EXERCISE AIM
Check each line of the entries below for the word "used", and copy the lines that have it.

====== RECORDED DATA

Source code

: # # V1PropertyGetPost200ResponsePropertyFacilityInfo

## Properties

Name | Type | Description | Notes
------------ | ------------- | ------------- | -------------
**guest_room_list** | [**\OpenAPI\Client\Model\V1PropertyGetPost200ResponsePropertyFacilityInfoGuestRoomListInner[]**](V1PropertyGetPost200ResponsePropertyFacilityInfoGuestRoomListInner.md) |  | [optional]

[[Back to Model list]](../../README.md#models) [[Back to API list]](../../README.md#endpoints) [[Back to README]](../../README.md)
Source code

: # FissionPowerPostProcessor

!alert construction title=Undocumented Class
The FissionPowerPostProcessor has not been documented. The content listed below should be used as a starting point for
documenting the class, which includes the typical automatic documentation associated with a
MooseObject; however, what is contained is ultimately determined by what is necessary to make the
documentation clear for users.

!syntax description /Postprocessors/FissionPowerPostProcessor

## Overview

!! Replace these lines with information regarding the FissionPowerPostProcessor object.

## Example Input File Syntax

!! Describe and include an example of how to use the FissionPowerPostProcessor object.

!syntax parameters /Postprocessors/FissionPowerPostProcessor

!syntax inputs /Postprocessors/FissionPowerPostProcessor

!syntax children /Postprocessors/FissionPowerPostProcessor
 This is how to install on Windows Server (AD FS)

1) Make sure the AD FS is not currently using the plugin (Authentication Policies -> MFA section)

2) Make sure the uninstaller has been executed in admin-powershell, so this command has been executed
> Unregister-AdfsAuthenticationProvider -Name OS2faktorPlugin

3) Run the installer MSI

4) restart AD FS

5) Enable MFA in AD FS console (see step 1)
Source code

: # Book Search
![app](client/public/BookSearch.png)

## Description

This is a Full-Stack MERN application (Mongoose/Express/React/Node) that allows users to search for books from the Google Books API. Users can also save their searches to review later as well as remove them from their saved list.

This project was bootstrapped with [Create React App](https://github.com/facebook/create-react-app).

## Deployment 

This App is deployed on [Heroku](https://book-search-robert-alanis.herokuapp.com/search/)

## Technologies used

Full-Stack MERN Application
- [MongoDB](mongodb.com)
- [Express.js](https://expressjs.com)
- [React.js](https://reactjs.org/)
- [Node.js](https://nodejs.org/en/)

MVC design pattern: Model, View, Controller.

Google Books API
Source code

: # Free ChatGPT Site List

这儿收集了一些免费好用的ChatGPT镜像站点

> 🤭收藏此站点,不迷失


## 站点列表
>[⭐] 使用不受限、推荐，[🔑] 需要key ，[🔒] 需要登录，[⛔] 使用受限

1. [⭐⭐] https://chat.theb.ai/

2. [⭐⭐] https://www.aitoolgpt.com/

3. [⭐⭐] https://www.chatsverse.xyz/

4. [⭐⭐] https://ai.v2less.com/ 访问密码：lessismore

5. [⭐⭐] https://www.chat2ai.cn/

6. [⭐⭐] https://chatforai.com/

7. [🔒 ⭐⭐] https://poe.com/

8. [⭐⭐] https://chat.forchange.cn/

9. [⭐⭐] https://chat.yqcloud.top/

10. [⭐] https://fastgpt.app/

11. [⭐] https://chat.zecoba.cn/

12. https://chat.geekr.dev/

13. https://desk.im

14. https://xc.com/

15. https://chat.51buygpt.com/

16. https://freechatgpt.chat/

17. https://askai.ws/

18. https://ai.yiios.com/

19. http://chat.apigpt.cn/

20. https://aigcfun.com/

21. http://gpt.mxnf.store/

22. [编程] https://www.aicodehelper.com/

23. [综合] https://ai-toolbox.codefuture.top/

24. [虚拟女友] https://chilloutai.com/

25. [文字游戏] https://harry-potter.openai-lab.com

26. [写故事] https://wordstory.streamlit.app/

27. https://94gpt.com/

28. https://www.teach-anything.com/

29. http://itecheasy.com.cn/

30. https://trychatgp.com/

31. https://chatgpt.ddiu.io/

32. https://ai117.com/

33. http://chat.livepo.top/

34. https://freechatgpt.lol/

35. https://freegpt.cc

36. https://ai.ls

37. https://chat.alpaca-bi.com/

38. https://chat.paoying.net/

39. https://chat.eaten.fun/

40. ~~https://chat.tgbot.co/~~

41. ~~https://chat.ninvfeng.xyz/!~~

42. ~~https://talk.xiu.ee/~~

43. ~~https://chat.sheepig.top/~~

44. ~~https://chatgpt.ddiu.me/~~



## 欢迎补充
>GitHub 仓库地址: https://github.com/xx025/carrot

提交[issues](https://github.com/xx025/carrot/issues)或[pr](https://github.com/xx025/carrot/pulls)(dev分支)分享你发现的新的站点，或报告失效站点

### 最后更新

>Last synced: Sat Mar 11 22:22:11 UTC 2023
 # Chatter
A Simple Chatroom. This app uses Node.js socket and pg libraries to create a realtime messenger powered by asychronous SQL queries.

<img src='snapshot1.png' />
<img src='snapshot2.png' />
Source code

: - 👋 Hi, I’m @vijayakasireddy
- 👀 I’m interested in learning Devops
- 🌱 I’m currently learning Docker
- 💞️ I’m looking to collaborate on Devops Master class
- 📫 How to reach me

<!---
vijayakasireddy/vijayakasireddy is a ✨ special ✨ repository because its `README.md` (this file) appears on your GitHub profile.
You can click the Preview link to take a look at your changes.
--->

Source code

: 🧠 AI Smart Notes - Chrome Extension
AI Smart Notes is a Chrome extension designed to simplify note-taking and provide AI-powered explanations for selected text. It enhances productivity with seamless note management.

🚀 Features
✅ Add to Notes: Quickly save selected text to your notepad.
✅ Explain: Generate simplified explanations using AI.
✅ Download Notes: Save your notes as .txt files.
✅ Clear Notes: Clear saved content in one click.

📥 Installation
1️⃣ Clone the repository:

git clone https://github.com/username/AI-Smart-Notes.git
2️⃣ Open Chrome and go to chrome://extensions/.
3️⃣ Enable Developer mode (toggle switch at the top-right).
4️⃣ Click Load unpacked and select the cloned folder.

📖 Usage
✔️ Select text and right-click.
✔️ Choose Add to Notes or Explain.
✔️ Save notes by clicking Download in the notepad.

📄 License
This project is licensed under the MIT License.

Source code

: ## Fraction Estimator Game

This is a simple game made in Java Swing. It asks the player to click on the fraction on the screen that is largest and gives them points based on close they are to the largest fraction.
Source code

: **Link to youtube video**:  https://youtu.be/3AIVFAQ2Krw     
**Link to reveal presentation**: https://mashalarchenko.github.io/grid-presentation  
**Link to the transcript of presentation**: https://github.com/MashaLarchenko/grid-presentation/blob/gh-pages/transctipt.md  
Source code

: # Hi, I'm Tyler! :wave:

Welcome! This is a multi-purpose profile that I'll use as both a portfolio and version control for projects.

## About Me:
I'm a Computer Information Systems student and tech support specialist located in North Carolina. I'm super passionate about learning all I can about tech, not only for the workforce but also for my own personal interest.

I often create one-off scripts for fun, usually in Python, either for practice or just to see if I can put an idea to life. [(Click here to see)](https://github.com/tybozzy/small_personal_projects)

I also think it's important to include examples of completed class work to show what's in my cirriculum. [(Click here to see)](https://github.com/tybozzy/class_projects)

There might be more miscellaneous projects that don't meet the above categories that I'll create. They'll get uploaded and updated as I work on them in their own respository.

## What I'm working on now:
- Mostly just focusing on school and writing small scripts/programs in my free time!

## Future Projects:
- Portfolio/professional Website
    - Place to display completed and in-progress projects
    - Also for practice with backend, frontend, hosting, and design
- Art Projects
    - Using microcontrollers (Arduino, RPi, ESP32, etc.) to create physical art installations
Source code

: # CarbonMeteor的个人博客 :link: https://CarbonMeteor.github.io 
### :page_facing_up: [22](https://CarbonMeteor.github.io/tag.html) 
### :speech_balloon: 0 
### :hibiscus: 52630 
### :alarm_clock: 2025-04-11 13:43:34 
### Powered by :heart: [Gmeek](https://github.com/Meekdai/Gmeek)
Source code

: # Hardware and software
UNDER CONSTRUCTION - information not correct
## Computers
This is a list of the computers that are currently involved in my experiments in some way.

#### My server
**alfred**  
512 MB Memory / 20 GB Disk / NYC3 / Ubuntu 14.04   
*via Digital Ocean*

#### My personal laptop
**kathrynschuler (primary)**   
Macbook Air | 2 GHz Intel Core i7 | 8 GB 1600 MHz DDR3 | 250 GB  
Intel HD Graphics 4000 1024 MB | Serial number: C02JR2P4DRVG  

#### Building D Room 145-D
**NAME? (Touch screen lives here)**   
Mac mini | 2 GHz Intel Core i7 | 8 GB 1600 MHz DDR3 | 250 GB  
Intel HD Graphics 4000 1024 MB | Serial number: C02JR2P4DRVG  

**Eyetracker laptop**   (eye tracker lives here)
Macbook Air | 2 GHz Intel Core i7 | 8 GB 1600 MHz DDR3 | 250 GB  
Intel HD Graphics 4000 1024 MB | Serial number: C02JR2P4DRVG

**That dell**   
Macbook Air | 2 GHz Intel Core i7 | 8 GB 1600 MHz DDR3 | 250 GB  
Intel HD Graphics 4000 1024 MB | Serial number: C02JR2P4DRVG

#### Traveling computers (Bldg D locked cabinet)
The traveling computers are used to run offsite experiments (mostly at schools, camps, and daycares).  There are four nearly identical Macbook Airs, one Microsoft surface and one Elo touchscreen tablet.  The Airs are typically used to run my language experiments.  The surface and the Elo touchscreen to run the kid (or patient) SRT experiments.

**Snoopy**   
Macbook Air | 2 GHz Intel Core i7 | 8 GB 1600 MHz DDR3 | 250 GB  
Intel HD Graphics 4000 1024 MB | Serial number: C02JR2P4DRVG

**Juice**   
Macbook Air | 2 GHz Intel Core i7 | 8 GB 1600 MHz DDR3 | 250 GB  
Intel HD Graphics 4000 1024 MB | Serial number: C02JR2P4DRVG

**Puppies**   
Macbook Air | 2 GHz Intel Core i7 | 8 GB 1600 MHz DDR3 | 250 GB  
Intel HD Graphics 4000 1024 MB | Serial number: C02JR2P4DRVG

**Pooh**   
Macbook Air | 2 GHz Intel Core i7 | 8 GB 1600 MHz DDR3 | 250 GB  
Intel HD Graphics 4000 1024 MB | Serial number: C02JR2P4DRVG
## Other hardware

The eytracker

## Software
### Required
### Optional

============

EXERCISE RESULT
The FissionPowerPostProcessor has not been documented. The content listed below should be used as a starting point for
## Technologies used
The traveling computers are used to run offsite experiments (mostly at schools, camps, and daycares).  There are four nearly identical Macbook Airs, one Microsoft surface and one Elo touchscreen tablet.  The Airs are typically used to run my language experiments.  The surface and the Elo touchscreen to run the kid (or patient) SRT experiments.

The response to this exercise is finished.